Pictures paired with source code:
═══

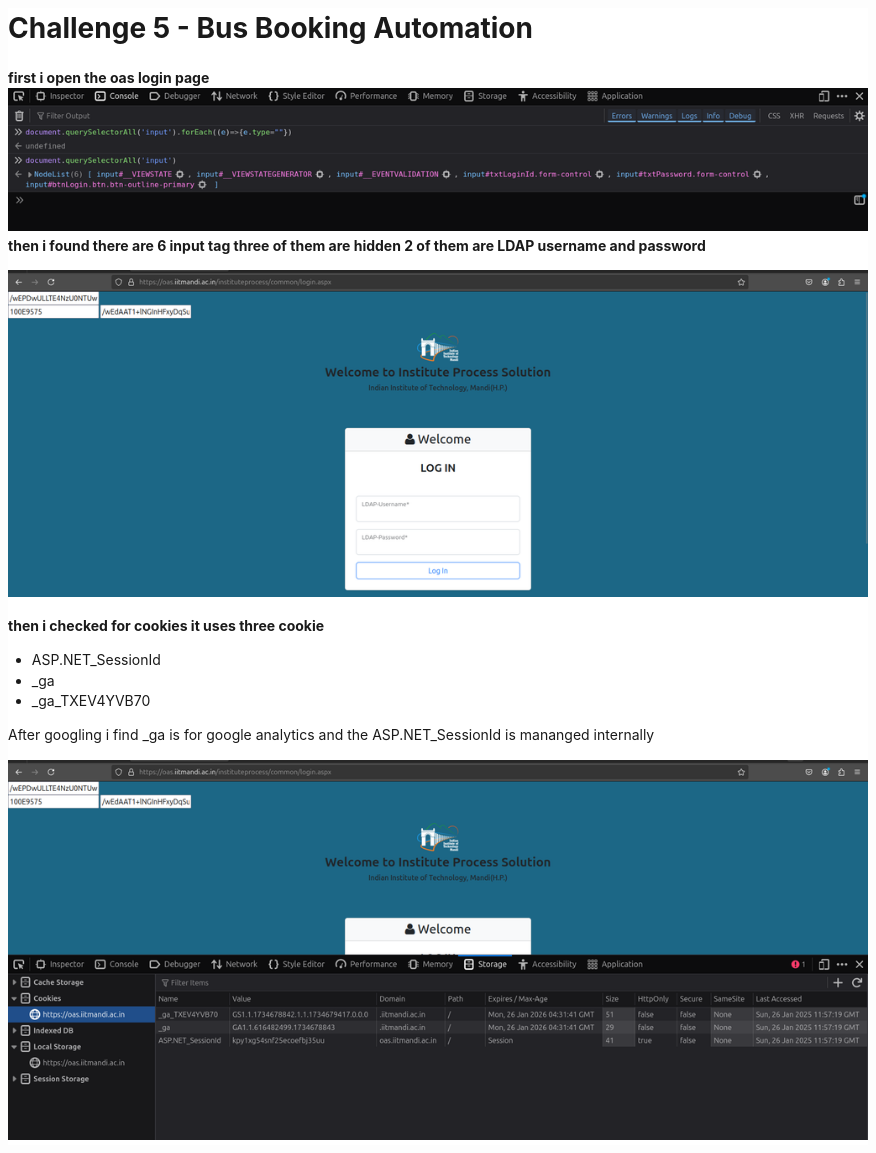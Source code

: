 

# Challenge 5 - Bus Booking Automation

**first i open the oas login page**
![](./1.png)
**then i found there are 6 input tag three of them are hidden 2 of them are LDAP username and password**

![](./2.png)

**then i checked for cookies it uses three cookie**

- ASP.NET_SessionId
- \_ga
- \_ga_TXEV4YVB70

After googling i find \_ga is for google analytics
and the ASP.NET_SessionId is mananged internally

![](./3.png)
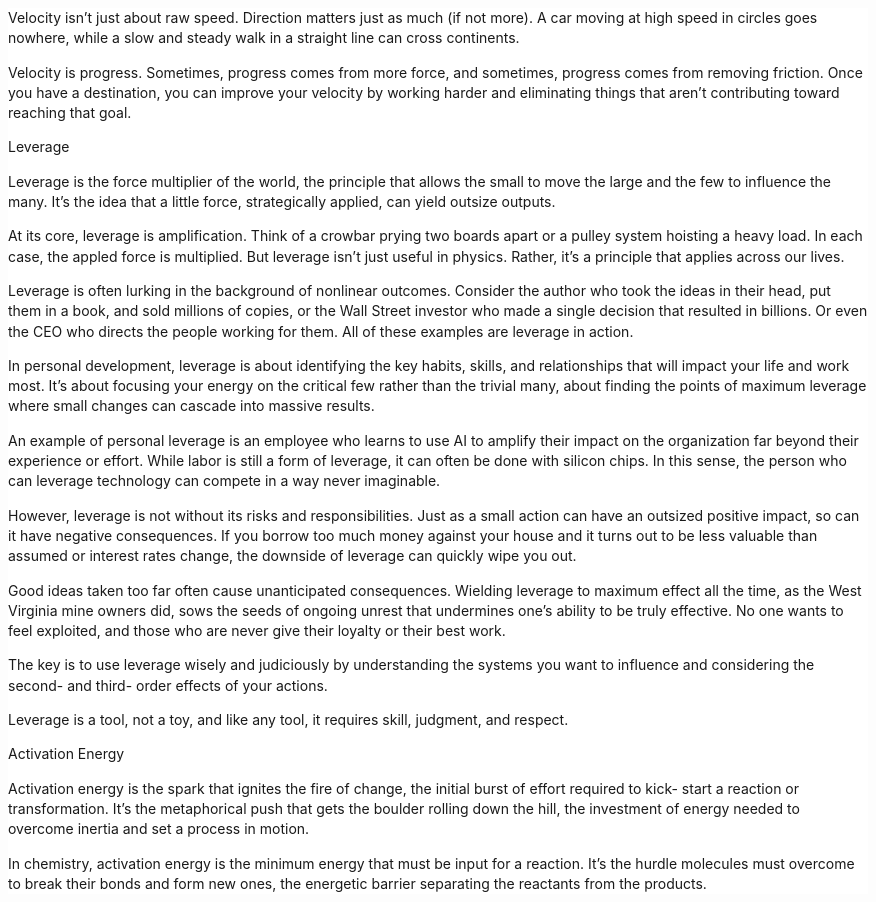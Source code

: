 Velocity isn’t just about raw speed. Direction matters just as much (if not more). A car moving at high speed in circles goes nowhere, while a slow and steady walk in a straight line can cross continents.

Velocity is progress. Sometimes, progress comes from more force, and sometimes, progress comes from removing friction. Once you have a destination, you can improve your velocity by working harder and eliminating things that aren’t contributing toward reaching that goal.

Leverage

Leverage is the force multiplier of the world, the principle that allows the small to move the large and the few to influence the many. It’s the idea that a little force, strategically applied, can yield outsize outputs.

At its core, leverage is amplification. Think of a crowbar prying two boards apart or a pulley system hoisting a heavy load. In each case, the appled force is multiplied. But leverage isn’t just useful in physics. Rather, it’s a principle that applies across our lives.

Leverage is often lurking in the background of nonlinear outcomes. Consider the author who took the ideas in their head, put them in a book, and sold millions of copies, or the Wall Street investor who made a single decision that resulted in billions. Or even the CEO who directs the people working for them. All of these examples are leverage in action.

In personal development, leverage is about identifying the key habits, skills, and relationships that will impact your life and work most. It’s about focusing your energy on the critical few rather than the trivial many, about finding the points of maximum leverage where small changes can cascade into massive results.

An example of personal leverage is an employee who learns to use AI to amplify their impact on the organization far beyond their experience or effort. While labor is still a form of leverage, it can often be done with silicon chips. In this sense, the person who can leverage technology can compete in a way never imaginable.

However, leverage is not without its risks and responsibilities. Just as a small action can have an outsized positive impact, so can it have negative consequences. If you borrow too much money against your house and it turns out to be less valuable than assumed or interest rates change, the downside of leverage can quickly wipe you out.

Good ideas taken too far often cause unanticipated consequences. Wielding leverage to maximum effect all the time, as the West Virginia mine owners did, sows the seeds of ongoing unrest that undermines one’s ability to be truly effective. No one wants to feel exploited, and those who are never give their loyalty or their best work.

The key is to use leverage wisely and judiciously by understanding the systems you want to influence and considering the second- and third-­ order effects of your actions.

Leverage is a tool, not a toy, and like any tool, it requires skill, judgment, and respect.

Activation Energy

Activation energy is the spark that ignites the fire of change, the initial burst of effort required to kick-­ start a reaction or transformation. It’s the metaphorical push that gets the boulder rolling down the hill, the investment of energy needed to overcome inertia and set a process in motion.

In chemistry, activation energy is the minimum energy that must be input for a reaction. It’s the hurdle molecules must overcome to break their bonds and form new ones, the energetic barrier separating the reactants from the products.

═══

Action item
Out of the data above, give again only the lines starting at the one holding "In personal development, leverage" and ending at the one holding "However, leverage is", unchanged.

Exercise response
In personal development, leverage is about identifying the key habits, skills, and relationships that will impact your life and work most. It’s about focusing your energy on the critical few rather than the trivial many, about finding the points of maximum leverage where small changes can cascade into massive results.

An example of personal leverage is an employee who learns to use AI to amplify their impact on the organization far beyond their experience or effort. While labor is still a form of leverage, it can often be done with silicon chips. In this sense, the person who can leverage technology can compete in a way never imaginable.

However, leverage is not without its risks and responsibilities. Just as a small action can have an outsized positive impact, so can it have negative consequences. If you borrow too much money against your house and it turns out to be less valuable than assumed or interest rates change, the downside of leverage can quickly wipe you out.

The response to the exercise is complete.